[STUDY MATERIAL Boundary: Start]
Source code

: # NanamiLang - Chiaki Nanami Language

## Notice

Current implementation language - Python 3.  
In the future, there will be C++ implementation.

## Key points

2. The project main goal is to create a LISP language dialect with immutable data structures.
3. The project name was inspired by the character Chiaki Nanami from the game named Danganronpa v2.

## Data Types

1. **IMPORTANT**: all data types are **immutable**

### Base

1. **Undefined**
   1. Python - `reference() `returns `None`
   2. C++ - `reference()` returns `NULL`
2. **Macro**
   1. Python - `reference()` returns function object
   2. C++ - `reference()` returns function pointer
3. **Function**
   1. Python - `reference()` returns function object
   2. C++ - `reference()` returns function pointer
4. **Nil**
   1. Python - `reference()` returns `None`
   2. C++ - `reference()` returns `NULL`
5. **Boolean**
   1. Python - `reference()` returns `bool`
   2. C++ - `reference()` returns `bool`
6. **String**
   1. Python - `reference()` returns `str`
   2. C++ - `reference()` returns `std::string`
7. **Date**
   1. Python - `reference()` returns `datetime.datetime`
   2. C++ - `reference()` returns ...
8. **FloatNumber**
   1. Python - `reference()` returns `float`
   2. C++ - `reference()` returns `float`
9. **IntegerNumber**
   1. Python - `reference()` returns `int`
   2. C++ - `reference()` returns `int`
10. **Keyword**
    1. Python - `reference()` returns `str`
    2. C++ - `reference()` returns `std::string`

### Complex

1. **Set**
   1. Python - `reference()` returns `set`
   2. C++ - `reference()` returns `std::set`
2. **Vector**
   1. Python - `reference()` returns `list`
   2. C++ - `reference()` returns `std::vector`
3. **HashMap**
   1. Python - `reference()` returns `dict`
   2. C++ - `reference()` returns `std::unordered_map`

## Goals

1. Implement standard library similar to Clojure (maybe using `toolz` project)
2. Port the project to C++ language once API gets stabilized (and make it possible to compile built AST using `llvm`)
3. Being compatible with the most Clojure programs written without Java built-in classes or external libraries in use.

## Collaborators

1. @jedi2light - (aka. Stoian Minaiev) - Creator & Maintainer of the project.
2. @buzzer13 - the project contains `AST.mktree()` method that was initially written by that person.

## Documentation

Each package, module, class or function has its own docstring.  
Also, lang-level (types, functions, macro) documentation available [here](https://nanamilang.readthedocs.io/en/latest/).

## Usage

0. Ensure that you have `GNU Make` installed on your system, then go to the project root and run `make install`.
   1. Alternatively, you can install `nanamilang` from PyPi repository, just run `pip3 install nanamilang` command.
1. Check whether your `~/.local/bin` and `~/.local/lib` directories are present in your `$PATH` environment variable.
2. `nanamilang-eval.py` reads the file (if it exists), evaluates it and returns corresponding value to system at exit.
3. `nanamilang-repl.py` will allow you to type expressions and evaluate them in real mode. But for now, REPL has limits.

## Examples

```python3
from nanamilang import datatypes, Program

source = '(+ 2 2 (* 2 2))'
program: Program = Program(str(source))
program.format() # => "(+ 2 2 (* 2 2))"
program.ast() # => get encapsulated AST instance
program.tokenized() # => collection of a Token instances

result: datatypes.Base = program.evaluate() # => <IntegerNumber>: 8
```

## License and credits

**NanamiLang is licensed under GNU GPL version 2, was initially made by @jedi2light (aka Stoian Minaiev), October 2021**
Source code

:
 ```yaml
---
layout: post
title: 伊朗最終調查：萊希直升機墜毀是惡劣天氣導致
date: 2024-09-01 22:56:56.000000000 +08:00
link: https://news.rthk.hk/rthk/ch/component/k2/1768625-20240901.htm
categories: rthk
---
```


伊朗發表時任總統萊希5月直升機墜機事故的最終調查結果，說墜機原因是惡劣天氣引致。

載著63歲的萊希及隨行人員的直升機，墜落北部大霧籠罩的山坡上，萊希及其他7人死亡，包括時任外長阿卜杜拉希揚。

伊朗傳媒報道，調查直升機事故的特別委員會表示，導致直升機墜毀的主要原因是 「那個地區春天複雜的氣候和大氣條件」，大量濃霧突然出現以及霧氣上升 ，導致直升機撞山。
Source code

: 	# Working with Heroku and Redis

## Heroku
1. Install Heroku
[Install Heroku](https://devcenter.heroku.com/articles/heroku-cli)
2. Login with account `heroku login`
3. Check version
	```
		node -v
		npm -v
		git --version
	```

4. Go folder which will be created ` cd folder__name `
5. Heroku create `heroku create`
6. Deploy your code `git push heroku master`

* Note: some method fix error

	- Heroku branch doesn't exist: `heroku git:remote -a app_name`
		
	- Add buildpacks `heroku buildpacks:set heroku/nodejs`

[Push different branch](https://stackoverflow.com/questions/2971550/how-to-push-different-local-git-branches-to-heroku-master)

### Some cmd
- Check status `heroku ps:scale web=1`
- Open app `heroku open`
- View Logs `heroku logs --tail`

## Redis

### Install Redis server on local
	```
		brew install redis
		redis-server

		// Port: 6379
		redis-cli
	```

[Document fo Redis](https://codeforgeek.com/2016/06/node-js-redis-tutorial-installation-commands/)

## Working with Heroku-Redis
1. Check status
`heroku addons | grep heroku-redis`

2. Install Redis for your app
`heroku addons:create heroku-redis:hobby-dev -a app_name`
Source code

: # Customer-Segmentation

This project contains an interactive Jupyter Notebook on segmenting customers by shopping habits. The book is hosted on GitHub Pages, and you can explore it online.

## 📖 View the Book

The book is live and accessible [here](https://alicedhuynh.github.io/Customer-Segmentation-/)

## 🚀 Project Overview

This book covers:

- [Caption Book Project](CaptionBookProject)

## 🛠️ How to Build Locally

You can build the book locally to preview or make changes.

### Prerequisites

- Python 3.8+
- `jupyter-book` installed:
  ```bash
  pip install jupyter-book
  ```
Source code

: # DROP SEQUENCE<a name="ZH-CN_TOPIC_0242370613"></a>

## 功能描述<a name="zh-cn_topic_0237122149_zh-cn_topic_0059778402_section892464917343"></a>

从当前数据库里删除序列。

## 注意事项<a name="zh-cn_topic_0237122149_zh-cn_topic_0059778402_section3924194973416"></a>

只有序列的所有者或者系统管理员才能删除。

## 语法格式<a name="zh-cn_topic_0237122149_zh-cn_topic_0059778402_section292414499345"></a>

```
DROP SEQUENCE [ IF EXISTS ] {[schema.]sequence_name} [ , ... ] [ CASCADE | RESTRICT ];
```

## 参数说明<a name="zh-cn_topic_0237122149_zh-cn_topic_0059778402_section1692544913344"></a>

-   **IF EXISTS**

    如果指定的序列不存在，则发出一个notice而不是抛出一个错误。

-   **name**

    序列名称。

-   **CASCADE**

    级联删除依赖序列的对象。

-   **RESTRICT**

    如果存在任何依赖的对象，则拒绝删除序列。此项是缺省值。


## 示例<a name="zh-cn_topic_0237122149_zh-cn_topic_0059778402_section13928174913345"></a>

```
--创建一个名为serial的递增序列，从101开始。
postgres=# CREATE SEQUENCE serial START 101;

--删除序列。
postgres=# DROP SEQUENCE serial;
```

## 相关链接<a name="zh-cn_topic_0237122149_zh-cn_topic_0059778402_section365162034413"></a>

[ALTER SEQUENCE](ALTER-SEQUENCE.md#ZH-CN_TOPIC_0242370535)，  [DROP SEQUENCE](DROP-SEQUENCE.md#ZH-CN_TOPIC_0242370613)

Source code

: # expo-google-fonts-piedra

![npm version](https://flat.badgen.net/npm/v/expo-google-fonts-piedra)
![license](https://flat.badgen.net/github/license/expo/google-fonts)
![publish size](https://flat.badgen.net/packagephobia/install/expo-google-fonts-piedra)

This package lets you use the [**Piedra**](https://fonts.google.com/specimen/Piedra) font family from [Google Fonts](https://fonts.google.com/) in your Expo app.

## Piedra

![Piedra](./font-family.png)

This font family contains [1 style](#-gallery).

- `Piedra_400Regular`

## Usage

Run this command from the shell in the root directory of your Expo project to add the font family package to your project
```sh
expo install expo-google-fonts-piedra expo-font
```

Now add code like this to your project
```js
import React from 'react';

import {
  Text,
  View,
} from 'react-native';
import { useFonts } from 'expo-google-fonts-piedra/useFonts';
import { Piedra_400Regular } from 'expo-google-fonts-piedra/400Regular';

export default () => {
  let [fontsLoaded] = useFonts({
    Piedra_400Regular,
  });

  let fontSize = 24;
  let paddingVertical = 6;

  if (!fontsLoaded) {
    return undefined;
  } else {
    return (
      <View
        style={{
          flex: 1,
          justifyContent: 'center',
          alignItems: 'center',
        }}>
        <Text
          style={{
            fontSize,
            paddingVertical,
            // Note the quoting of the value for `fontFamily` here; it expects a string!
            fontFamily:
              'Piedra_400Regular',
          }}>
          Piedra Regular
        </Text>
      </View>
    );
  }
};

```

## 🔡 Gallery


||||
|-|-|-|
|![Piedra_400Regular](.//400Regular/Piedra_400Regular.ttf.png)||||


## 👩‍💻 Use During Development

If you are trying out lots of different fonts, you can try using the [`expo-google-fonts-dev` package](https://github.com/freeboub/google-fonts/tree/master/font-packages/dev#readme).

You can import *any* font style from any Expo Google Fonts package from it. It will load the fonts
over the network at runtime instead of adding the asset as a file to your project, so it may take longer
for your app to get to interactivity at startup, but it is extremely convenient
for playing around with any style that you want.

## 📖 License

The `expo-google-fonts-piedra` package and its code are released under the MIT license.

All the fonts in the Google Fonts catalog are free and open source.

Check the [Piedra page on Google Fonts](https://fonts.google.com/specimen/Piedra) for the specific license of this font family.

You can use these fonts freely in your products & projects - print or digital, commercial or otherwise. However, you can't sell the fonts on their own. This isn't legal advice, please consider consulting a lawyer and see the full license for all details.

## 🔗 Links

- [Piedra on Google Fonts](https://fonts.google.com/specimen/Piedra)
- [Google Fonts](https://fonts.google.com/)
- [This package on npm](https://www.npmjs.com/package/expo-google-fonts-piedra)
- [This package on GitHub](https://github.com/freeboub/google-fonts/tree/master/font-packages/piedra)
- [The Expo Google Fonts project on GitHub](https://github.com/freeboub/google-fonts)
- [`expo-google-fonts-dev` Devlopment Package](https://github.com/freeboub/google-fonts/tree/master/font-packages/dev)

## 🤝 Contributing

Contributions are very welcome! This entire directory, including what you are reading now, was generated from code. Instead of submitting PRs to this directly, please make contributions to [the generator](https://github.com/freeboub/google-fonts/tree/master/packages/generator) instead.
[STUDY MATERIAL Boundary: End]
BRIEF:
Return all lines from the data above with "RESTRICT" in them.

OUTPUT FOR THIS EXERCISE:
DROP SEQUENCE [ IF EXISTS ] {[schema.]sequence_name} [ , ... ] [ CASCADE | RESTRICT ];
-   **RESTRICT**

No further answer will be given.